Each line of the data below should be repeated exactly.
------ Recorded data ------
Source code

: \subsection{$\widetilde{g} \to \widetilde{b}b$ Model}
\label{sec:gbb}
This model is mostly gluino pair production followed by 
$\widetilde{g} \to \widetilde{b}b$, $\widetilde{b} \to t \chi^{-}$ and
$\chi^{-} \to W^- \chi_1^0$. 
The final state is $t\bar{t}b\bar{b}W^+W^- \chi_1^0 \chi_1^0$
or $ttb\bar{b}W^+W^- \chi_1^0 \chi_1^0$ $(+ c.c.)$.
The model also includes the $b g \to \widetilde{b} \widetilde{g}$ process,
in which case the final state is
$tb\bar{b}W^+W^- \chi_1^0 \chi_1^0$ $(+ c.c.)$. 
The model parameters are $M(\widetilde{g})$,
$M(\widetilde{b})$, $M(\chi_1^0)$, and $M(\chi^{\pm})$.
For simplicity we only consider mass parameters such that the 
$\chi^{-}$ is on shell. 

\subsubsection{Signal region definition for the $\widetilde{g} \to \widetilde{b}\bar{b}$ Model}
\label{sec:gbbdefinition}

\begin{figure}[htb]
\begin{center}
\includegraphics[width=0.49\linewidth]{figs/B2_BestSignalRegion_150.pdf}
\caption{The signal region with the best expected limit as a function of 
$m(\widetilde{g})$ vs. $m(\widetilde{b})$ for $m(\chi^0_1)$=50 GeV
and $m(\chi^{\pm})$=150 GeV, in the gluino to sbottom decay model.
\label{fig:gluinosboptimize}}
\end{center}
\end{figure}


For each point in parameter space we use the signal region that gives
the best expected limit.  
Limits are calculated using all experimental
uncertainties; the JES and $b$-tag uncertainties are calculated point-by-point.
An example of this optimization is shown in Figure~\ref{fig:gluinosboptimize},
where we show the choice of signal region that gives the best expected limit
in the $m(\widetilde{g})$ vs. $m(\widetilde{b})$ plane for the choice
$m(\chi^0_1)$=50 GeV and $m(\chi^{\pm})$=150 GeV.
------
**Completed task**
Source code

: \subsection{$\widetilde{g} \to \widetilde{b}b$ Model}
\label{sec:gbb}
This model is mostly gluino pair production followed by 
$\widetilde{g} \to \widetilde{b}b$, $\widetilde{b} \to t \chi^{-}$ and
$\chi^{-} \to W^- \chi_1^0$. 
The final state is $t\bar{t}b\bar{b}W^+W^- \chi_1^0 \chi_1^0$
or $ttb\bar{b}W^+W^- \chi_1^0 \chi_1^0$ $(+ c.c.)$.
The model also includes the $b g \to \widetilde{b} \widetilde{g}$ process,
in which case the final state is
$tb\bar{b}W^+W^- \chi_1^0 \chi_1^0$ $(+ c.c.)$. 
The model parameters are $M(\widetilde{g})$,
$M(\widetilde{b})$, $M(\chi_1^0)$, and $M(\chi^{\pm})$.
For simplicity we only consider mass parameters such that the 
$\chi^{-}$ is on shell. 

\subsubsection{Signal region definition for the $\widetilde{g} \to \widetilde{b}\bar{b}$ Model}
\label{sec:gbbdefinition}

\begin{figure}[htb]
\begin{center}
\includegraphics[width=0.49\linewidth]{figs/B2_BestSignalRegion_150.pdf}
\caption{The signal region with the best expected limit as a function of 
$m(\widetilde{g})$ vs. $m(\widetilde{b})$ for $m(\chi^0_1)$=50 GeV
and $m(\chi^{\pm})$=150 GeV, in the gluino to sbottom decay model.
\label{fig:gluinosboptimize}}
\end{center}
\end{figure}


For each point in parameter space we use the signal region that gives
the best expected limit.  
Limits are calculated using all experimental
uncertainties; the JES and $b$-tag uncertainties are calculated point-by-point.
An example of this optimization is shown in Figure~\ref{fig:gluinosboptimize},
where we show the choice of signal region that gives the best expected limit
in the $m(\widetilde{g})$ vs. $m(\widetilde{b})$ plane for the choice
$m(\chi^0_1)$=50 GeV and $m(\chi^{\pm})$=150 GeV.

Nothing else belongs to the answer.